Studio album by Neil Sedaka
- Released: 1975
- Genre: Pop
- Length: 41:45
- Label: Polydor (UK) Rainbow Records (Australia)
- Producer: Robert Appère, Neil Sedaka

Neil Sedaka chronology
| Laughter in the Rain (1974) | Overnight Success (1975) | Steppin' Out (1976) |

= Overnight Success (Neil Sedaka album) =

Overnight Success is a 1975 studio album by Neil Sedaka. It was released in the UK and throughout Europe on the Polydor label, and Australia on the Rainbow label.
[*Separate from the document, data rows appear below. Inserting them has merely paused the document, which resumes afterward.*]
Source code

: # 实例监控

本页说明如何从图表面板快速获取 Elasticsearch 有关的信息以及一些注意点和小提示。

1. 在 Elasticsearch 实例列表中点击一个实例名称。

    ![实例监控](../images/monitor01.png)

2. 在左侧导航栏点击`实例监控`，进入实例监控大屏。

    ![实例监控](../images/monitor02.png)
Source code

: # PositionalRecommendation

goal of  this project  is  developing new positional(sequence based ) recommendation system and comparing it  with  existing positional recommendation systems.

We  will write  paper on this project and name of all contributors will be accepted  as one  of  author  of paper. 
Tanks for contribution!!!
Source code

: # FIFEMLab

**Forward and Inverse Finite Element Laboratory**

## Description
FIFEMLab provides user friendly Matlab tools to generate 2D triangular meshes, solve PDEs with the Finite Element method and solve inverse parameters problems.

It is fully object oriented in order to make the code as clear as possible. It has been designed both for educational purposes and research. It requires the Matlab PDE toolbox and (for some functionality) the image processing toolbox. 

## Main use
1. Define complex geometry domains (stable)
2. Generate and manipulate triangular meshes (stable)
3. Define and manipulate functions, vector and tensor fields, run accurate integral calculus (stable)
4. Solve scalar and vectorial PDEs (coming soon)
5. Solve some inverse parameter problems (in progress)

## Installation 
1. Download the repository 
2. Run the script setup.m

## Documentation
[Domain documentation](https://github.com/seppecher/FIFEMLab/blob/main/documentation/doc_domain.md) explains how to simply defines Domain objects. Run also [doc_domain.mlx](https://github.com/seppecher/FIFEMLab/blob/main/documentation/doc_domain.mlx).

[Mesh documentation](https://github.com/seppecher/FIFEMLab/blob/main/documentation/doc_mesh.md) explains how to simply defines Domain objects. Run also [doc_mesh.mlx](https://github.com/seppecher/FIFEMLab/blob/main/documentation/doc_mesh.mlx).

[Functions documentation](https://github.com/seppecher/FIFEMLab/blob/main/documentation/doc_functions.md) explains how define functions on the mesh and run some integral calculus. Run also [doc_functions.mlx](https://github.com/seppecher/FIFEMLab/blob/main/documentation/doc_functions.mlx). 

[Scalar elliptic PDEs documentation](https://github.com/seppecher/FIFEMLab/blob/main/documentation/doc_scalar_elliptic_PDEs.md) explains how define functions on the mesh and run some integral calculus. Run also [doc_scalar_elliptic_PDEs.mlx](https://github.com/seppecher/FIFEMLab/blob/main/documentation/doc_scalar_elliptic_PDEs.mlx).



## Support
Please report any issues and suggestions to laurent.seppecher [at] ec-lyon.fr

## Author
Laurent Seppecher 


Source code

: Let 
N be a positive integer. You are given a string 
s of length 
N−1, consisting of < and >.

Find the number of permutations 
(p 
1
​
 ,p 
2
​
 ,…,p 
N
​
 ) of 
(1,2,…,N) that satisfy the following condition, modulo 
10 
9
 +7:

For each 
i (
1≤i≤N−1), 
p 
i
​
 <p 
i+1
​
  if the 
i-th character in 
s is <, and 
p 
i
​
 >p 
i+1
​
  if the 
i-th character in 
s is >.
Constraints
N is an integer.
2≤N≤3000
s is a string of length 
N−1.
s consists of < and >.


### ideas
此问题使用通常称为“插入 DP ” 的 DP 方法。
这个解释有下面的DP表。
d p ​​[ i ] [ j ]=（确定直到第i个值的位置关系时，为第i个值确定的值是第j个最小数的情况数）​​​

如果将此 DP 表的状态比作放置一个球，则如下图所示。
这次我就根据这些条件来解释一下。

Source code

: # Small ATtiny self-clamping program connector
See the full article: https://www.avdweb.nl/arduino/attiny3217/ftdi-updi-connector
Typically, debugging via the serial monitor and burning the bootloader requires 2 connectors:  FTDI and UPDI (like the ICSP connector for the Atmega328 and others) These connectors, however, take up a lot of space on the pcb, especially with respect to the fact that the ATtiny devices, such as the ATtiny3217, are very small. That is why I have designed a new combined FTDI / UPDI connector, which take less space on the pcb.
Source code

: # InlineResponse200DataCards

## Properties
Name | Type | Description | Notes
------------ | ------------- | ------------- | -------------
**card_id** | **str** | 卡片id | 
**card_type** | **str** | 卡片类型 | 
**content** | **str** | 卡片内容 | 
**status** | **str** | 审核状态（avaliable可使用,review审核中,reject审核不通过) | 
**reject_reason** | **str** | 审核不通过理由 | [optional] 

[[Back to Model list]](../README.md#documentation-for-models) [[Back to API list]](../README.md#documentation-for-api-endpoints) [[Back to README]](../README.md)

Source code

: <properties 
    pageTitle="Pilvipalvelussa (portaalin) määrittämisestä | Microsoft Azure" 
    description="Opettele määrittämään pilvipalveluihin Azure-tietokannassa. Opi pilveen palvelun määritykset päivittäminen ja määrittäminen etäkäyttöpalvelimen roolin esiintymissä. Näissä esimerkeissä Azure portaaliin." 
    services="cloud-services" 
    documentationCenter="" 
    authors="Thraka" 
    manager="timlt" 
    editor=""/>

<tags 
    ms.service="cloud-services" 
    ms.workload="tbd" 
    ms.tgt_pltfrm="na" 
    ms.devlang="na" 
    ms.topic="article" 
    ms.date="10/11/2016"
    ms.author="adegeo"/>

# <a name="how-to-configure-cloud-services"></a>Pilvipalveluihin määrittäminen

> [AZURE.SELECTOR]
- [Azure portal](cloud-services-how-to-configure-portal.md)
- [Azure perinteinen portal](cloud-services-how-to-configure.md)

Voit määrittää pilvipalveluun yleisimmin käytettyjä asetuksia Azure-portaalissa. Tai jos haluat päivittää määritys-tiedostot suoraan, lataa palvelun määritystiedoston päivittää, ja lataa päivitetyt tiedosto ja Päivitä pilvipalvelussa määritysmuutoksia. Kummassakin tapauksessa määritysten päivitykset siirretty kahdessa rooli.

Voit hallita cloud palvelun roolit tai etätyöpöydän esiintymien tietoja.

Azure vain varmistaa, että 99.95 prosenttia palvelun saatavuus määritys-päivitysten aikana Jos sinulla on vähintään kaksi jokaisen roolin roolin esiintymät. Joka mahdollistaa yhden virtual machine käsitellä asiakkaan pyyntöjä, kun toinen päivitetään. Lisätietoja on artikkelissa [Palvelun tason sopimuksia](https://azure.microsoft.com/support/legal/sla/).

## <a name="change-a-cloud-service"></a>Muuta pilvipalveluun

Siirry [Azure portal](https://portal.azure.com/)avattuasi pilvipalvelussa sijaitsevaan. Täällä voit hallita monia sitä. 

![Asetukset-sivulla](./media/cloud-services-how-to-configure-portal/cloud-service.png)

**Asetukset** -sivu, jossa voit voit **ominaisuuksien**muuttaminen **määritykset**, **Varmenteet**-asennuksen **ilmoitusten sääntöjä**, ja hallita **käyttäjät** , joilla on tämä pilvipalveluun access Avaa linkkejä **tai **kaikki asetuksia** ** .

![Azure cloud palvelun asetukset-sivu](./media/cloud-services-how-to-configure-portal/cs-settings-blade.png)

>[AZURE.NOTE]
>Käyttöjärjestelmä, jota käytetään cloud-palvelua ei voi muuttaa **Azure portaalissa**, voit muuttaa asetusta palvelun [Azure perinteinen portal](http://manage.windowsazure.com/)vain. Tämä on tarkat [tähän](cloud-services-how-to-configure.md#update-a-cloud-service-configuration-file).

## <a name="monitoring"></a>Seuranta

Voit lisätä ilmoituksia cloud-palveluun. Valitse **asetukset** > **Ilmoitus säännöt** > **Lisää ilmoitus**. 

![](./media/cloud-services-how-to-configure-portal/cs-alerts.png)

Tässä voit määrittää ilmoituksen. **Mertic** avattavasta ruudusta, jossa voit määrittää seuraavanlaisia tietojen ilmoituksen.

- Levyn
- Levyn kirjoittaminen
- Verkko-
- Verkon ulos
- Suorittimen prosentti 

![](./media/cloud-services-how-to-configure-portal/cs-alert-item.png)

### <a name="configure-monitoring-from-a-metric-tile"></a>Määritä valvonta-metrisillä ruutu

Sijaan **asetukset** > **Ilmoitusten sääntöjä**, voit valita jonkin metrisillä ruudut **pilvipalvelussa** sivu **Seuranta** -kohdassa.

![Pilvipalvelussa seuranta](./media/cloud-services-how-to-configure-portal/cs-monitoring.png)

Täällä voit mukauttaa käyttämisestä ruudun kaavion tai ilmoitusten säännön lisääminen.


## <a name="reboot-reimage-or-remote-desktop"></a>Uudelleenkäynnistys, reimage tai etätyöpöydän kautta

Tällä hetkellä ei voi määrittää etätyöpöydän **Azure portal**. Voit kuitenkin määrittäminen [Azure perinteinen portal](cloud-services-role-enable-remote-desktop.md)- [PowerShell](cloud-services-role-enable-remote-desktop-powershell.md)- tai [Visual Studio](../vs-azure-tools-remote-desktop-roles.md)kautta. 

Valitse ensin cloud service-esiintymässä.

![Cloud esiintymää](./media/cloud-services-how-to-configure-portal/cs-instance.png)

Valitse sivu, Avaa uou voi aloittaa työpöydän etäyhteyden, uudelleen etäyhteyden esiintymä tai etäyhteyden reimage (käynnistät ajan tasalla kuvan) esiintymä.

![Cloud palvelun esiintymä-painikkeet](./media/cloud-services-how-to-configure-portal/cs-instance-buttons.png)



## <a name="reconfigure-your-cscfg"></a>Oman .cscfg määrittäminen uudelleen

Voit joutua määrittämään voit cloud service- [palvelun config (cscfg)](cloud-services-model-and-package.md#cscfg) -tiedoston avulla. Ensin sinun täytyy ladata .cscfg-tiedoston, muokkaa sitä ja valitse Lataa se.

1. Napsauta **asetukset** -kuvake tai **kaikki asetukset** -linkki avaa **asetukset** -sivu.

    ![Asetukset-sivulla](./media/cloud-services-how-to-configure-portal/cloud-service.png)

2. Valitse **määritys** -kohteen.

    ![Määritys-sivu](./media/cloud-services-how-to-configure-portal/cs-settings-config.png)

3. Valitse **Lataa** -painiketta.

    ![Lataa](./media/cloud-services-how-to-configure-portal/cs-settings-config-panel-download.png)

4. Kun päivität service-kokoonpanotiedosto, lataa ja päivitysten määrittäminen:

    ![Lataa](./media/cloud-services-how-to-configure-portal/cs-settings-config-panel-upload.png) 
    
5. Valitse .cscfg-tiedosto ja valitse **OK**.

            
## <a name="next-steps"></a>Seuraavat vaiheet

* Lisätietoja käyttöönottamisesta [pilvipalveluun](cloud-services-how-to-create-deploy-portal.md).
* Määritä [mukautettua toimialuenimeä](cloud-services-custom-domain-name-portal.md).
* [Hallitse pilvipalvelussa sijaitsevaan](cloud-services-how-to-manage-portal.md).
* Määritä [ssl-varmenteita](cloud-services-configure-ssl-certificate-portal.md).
Later that same year, in the US, most of this album was issued under the title The Hungry Years, with two songs from the British album replaced on the American album.

“The Hungry Years”, one of Sedaka's most frequently requested non-single tracks, marked Sedaka's reunion with his long-time collaborator Howard Greenfield after having broken off their partnership in 1973. Sedaka and Greenfield would again work together more regularly in the late 1970s.

==Reception==
“The Queen of 1964” reached #35 in the UK in March 1975. Captain & Tennille’s 1976 cover of “Lonely Night (Angel Face)” hit #3 on the Billboard Hot 100 and was certified gold. "Bad Blood", with uncredited backing vocals by Elton John, reached number one on the Billboard Hot 100 in 1975, and remained in that position for three weeks before being replaced by Elton John's single "Island Girl". It was the most successful individual commercial release in Sedaka's career.

==Personnel==
Piano: Neil Sedaka

Guitar: Steve Cropper, Dean Parks

Bass: Leland Sklar

Drums: Nigel Olsson

Percussion: Milt Holland

Keyboards: David Foster

Horns: Chuck Findley, Jim Horn, Dick Hyde, Jackie Kelso
Strings (arrangements): Artie Butler, Richard Carpenter

Backing Vocals: Donny Gerrard, Gail Haness, Ann Orson, Brian Russell, Brenda Russell

==Track listing==
===Side one===
1. "Crossroads" 3:28
2. "Lonely Night (Angel Face)" 3:19
3. "Stephen" 4:23
4. "Bad Blood" (Neil Sedaka, Phil Cody) 3:09
5. "Goodman Goodbye"* 3:55
6. "Baby Blue" 3:32

- (On the US album The Hungry Years, "Goodman Goodbye" is replaced with "Your Favorite Entertainer", which is 3:32 in length.)

===Side two===
1. "The Queen of 1964"* 3:57
2. "New York City Blues" 4:22
3. "When You Were Lovin' Me" 4:35
4. "The Hungry Years" 4:08
5. "Breaking Up Is Hard to Do" (Howard Greenfield, Neil Sedaka) (ballad version) 3:21

- (On the US album The Hungry Years, "The Queen of 1964" is replaced with "Tit for Tat")

==Re-release==
===1998===
All the tracks from the British album were included in the Varese Sarabande 1998 re-issue of the American album The Hungry Years; hence, although the re-issue contains the track listing of the American album, the British songs "Goodman Goodbye" and "The Queen Of 1964" were included as two of the four bonus tracks.

See also The Hungry Years

===2012===
In April 2012, the album Overnight Success was re-issued by BGO Records in combination with the album The Tra-La Days Are Over on CD.

==Charts==

===Monthly charts===

Monthly chart performance for Overnight Success
| Chart (1978) | Peak position |
|---|---|
| Soviet Albums (Moskovskij Komsomolets) | 4 |

==Certifications==

| Region | Certification | Certified units/sales |
| United Kingdom (BPI) | Silver | 60,000^{^} |
^{^} Shipments figures based on certification alone.